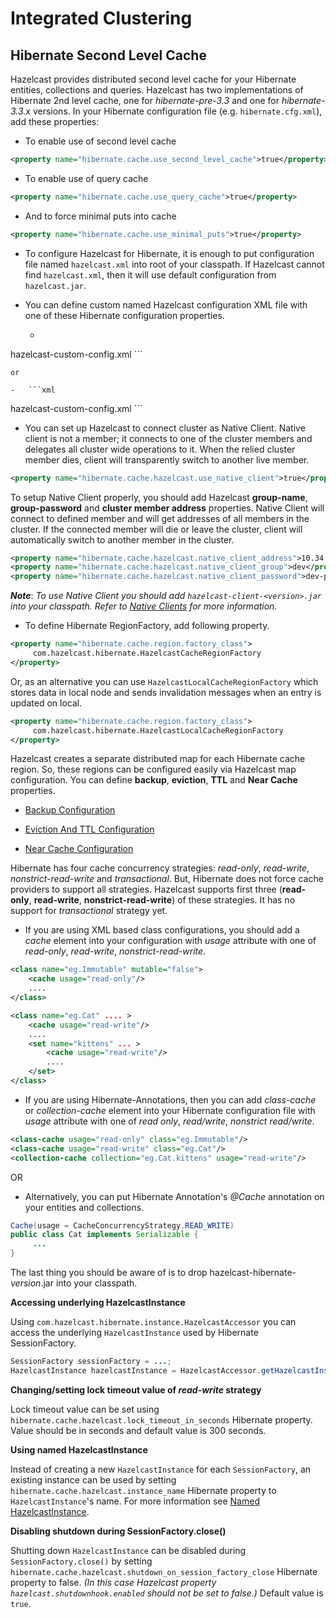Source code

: # Integrated Clustering



## Hibernate Second Level Cache

Hazelcast provides distributed second level cache for your Hibernate entities, collections and queries. Hazelcast has two implementations of Hibernate 2nd level cache, one for *hibernate-pre-3.3* and one for *hibernate-3.3.x* versions. In your Hibernate configuration file (e.g. `hibernate.cfg.xml`), add these properties:

-   To enable use of second level cache

```xml
<property name="hibernate.cache.use_second_level_cache">true</property>
```

-   To enable use of query cache

```xml
<property name="hibernate.cache.use_query_cache">true</property>
```

-   And to force minimal puts into cache

```xml
<property name="hibernate.cache.use_minimal_puts">true</property>
```

-   To configure Hazelcast for Hibernate, it is enough to put configuration file named `hazelcast.xml` into root of your classpath. If Hazelcast cannot find `hazelcast.xml`, then it will use default configuration from `hazelcast.jar`.

-   You can define custom named Hazelcast configuration XML file with one of these Hibernate configuration properties.

	-	```xml
<property name="hibernate.cache.provider_configuration_file_resource_path">
     hazelcast-custom-config.xml
</property>
```

	or

	-	```xml
<property name="hibernate.cache.hazelcast.configuration_file_path">
     hazelcast-custom-config.xml
</property>
```


-   You can set up Hazelcast to connect cluster as Native Client. Native client is not a member; it connects to one of the cluster members and delegates all cluster wide operations to it. When the relied cluster member dies, client will transparently switch to another live member.

```xml   
<property name="hibernate.cache.hazelcast.use_native_client">true</property>
```

To setup Native Client properly, you should add Hazelcast **group-name**, **group-password** and **cluster member address** properties. Native Client will connect to defined member and will get addresses of all members in the cluster. If the connected member will die or leave the cluster, client will automatically switch to another member in the cluster.

```xml  
<property name="hibernate.cache.hazelcast.native_client_address">10.34.22.15</property>
<property name="hibernate.cache.hazelcast.native_client_group">dev</property>
<property name="hibernate.cache.hazelcast.native_client_password">dev-pass</property>
```

***Note***: *To use Native Client you should add `hazelcast-client-<version>.jar` into your classpath. Refer to [Native Clients](#native-client) for more information.*

-   To define Hibernate RegionFactory, add following property.

```xml    
<property name="hibernate.cache.region.factory_class">
     com.hazelcast.hibernate.HazelcastCacheRegionFactory
</property>
```

Or, as an alternative you can use `HazelcastLocalCacheRegionFactory` which stores data in local node and sends invalidation messages when an entry is updated on local.

```xml
<property name="hibernate.cache.region.factory_class">
     com.hazelcast.hibernate.HazelcastLocalCacheRegionFactory
</property>
```

Hazelcast creates a separate distributed map for each Hibernate cache region. So, these regions can be configured easily via Hazelcast map configuration. You can define **backup**, **eviction**, **TTL** and **Near Cache** properties.

-   [Backup Configuration](#backups)

-   [Eviction And TTL Configuration](#eviction)

-   [Near Cache Configuration](#near-cache)

Hibernate has four cache concurrency strategies: *read-only*, *read-write*, *nonstrict-read-write* and *transactional*. But, Hibernate does not force cache providers to support all strategies. Hazelcast supports first three (**read-only**, **read-write**, **nonstrict-read-write**) of these strategies. It has no support for *transactional* strategy yet.

-   If you are using XML based class configurations, you should add a *cache* element into your configuration with *usage* attribute with one of *read-only*, *read-write*, *nonstrict-read-write*.

```xml
<class name="eg.Immutable" mutable="false">
    <cache usage="read-only"/>
    .... 
</class>

<class name="eg.Cat" .... >
    <cache usage="read-write"/>
    ....
    <set name="kittens" ... >
        <cache usage="read-write"/>
        ....
    </set>
</class>
```
-   If you are using Hibernate-Annotations, then you can add *class-cache* or *collection-cache* element into your Hibernate configuration file with *usage* attribute with one of *read only*, *read/write*, *nonstrict read/write*.

```xml    
<class-cache usage="read-only" class="eg.Immutable"/>
<class-cache usage="read-write" class="eg.Cat"/>
<collection-cache collection="eg.Cat.kittens" usage="read-write"/>
```

OR

-   Alternatively, you can put Hibernate Annotation's *@Cache* annotation on your entities and collections.

```java    
Cache(usage = CacheConcurrencyStrategy.READ_WRITE)
public class Cat implements Serializable {
     ...
}
```

The last thing you should be aware of is to drop hazelcast-hibernate-*version*.jar into your classpath.

**Accessing underlying HazelcastInstance**

Using `com.hazelcast.hibernate.instance.HazelcastAccessor` you can access the underlying `HazelcastInstance` used by Hibernate SessionFactory.

```java   
SessionFactory sessionFactory = ...;
HazelcastInstance hazelcastInstance = HazelcastAccessor.getHazelcastInstance(sessionFactory);        
```

**Changing/setting lock timeout value of *read-write* strategy**

Lock timeout value can be set using `hibernate.cache.hazelcast.lock_timeout_in_seconds` Hibernate property. Value should be in seconds and default value is 300 seconds.

**Using named HazelcastInstance**

Instead of creating a new `HazelcastInstance` for each `SessionFactory`, an existing instance can be used by setting `hibernate.cache.hazelcast.instance_name` Hibernate property to `HazelcastInstance`'s name. For more information see [Named HazelcastInstance](#named-hazelcastinstance).

**Disabling shutdown during SessionFactory.close()**

Shutting down `HazelcastInstance` can be disabled during `SessionFactory.close()` by setting `hibernate.cache.hazelcast.shutdown_on_session_factory_close` Hibernate property to false. *(In this case Hazelcast property `hazelcast.shutdownhook.enabled` should not be set to false.)* Default value is `true`.




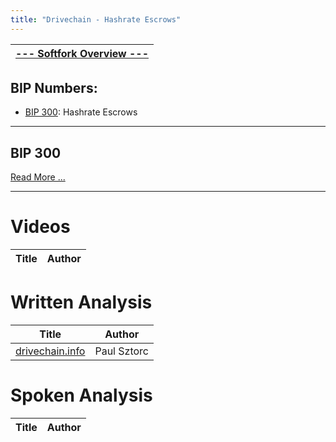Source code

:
 ```yaml
---
title: "Drivechain - Hashrate Escrows"
---
```


| [--- Softfork Overview ---](/softfork-overview) |
|:-:|

## BIP Numbers:
- [BIP 300](https://github.com/bitcoin/bips/blob/master/bip-0300.mediawiki): Hashrate Escrows

----

## BIP 300

[Read More ...](https://github.com/bitcoin/bips/blob/master/bip-0340.mediawiki)

----
# Videos
| Title                             | Author              |
| -----                             | ------              |


# Written Analysis
| Title                             | Author              |
| -----                             | ------              |
| [drivechain.info](http://www.drivechain.info/) | Paul Sztorc |

# Spoken Analysis
| Title                             | Author  |
| -----                             | ------- |
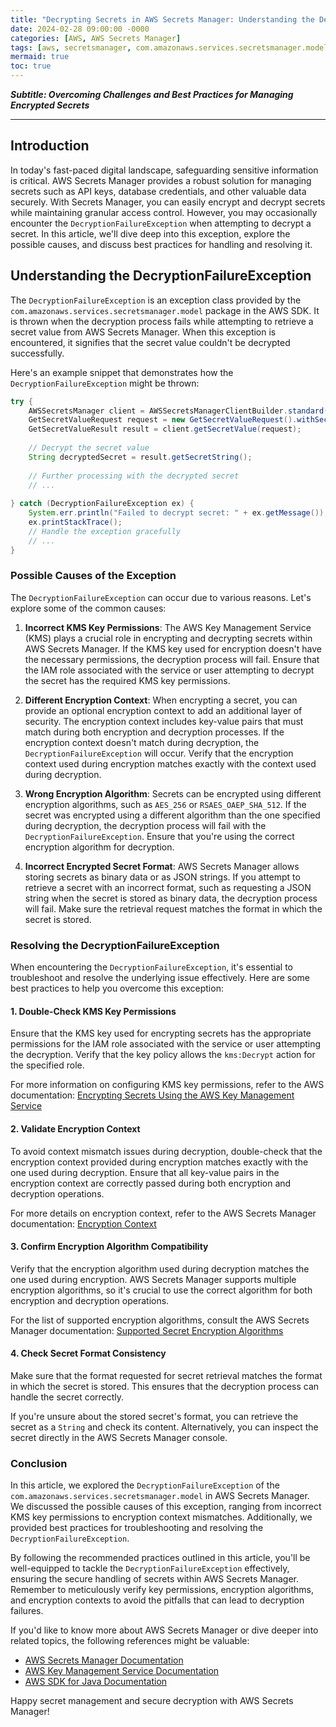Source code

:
 ```yaml
---
title: "Decrypting Secrets in AWS Secrets Manager: Understanding the DecryptionFailureException"
date: 2024-02-28 09:00:00 -0000
categories: [AWS, AWS Secrets Manager]
tags: [aws, secretsmanager, com.amazonaws.services.secretsmanager.model]
mermaid: true
toc: true
---
```



_**Subtitle: Overcoming Challenges and Best Practices for Managing Encrypted Secrets**_

---

## Introduction

In today's fast-paced digital landscape, safeguarding sensitive information is critical. AWS Secrets Manager provides a robust solution for managing secrets such as API keys, database credentials, and other valuable data securely. With Secrets Manager, you can easily encrypt and decrypt secrets while maintaining granular access control. However, you may occasionally encounter the `DecryptionFailureException` when attempting to decrypt a secret. In this article, we'll dive deep into this exception, explore the possible causes, and discuss best practices for handling and resolving it.

## Understanding the DecryptionFailureException

The `DecryptionFailureException` is an exception class provided by the `com.amazonaws.services.secretsmanager.model` package in the AWS SDK. It is thrown when the decryption process fails while attempting to retrieve a secret value from AWS Secrets Manager. When this exception is encountered, it signifies that the secret value couldn't be decrypted successfully.

Here's an example snippet that demonstrates how the `DecryptionFailureException` might be thrown:

```java
try {
    AWSSecretsManager client = AWSSecretsManagerClientBuilder.standard().build();
    GetSecretValueRequest request = new GetSecretValueRequest().withSecretId("my-secret");
    GetSecretValueResult result = client.getSecretValue(request);
    
    // Decrypt the secret value
    String decryptedSecret = result.getSecretString();
    
    // Further processing with the decrypted secret
    // ...
    
} catch (DecryptionFailureException ex) {
    System.err.println("Failed to decrypt secret: " + ex.getMessage());
    ex.printStackTrace();
    // Handle the exception gracefully
    // ...
}
```

### Possible Causes of the Exception

The `DecryptionFailureException` can occur due to various reasons. Let's explore some of the common causes:

1. **Incorrect KMS Key Permissions**: The AWS Key Management Service (KMS) plays a crucial role in encrypting and decrypting secrets within AWS Secrets Manager. If the KMS key used for encryption doesn't have the necessary permissions, the decryption process will fail. Ensure that the IAM role associated with the service or user attempting to decrypt the secret has the required KMS key permissions.

2. **Different Encryption Context**: When encrypting a secret, you can provide an optional encryption context to add an additional layer of security. The encryption context includes key-value pairs that must match during both encryption and decryption processes. If the encryption context doesn't match during decryption, the `DecryptionFailureException` will occur. Verify that the encryption context used during encryption matches exactly with the context used during decryption.

3. **Wrong Encryption Algorithm**: Secrets can be encrypted using different encryption algorithms, such as `AES_256` or `RSAES_OAEP_SHA_512`. If the secret was encrypted using a different algorithm than the one specified during decryption, the decryption process will fail with the `DecryptionFailureException`. Ensure that you're using the correct encryption algorithm for decryption.

4. **Incorrect Encrypted Secret Format**: AWS Secrets Manager allows storing secrets as binary data or as JSON strings. If you attempt to retrieve a secret with an incorrect format, such as requesting a JSON string when the secret is stored as binary data, the decryption process will fail. Make sure the retrieval request matches the format in which the secret is stored.

### Resolving the DecryptionFailureException

When encountering the `DecryptionFailureException`, it's essential to troubleshoot and resolve the underlying issue effectively. Here are some best practices to help you overcome this exception:

#### 1. Double-Check KMS Key Permissions

Ensure that the KMS key used for encrypting secrets has the appropriate permissions for the IAM role associated with the service or user attempting the decryption. Verify that the key policy allows the `kms:Decrypt` action for the specified role.

For more information on configuring KMS key permissions, refer to the AWS documentation: [Encrypting Secrets Using the AWS Key Management Service](https://docs.aws.amazon.com/secretsmanager/latest/userguide/overview-encrypting-plaintext-secrets-using-aws-kms.html)

#### 2. Validate Encryption Context

To avoid context mismatch issues during decryption, double-check that the encryption context provided during encryption matches exactly with the one used during decryption. Ensure that all key-value pairs in the encryption context are correctly passed during both encryption and decryption operations.

For more details on encryption context, refer to the AWS Secrets Manager documentation: [Encryption Context](https://docs.aws.amazon.com/secretsmanager/latest/userguide/terms-concepts.html#term_encryption-context)

#### 3. Confirm Encryption Algorithm Compatibility

Verify that the encryption algorithm used during decryption matches the one used during encryption. AWS Secrets Manager supports multiple encryption algorithms, so it's crucial to use the correct algorithm for both encryption and decryption operations.

For the list of supported encryption algorithms, consult the AWS Secrets Manager documentation: [Supported Secret Encryption Algorithms](https://docs.aws.amazon.com/secretsmanager/latest/userguide/reference_secrets-formats.html#reference_secrets-manager-identifying-encryption-algorithm)

#### 4. Check Secret Format Consistency

Make sure that the format requested for secret retrieval matches the format in which the secret is stored. This ensures that the decryption process can handle the secret correctly.

If you're unsure about the stored secret's format, you can retrieve the secret as a `String` and check its content. Alternatively, you can inspect the secret directly in the AWS Secrets Manager console.

### Conclusion

In this article, we explored the `DecryptionFailureException` of the `com.amazonaws.services.secretsmanager.model` in AWS Secrets Manager. We discussed the possible causes of this exception, ranging from incorrect KMS key permissions to encryption context mismatches. Additionally, we provided best practices for troubleshooting and resolving the `DecryptionFailureException`.

By following the recommended practices outlined in this article, you'll be well-equipped to tackle the `DecryptionFailureException` effectively, ensuring the secure handling of secrets within AWS Secrets Manager. Remember to meticulously verify key permissions, encryption algorithms, and encryption contexts to avoid the pitfalls that can lead to decryption failures.

If you'd like to know more about AWS Secrets Manager or dive deeper into related topics, the following references might be valuable:

- [AWS Secrets Manager Documentation](https://docs.aws.amazon.com/secretsmanager/latest/userguide/introduction.html)
- [AWS Key Management Service Documentation](https://docs.aws.amazon.com/kms/latest/developerguide/overview.html)
- [AWS SDK for Java Documentation](https://docs.aws.amazon.com/sdk-for-java/)

Happy secret management and secure decryption with AWS Secrets Manager!
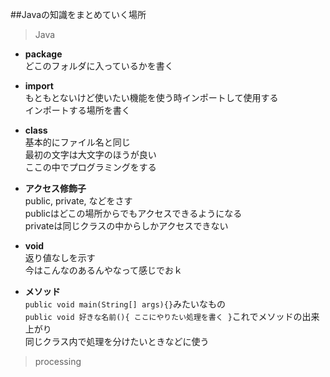 ##Javaの知識をまとめていく場所
>Java

- **package**
<br>どこのフォルダに入っているかを書く

- **import**
<br>もともとないけど使いたい機能を使う時インポートして使用する
<br>インポートする場所を書く

- **class**
<br>基本的にファイル名と同じ
<br>最初の文字は大文字のほうが良い
<br>ここの中でプログラミングをする

- **アクセス修飾子**
<br>public, private, などをさす
<br>publicはどこの場所からでもアクセスできるようになる
<br>privateは同じクラスの中からしかアクセスできない

- **void**
<br>返り値なしを示す
<br>今はこんなのあるんやなって感じでおｋ

- **メソッド**
<br>```public void main(String[] args){}```みたいなもの
<br>```public void 好きな名前(){ ここにやりたい処理を書く }```これでメソッドの出来上がり
<br>同じクラス内で処理を分けたいときなどに使う

>processing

**Your assignment**:
Go over the entries above and say how many lines hold the string "timeout", with no other text.

**Completed task**:
2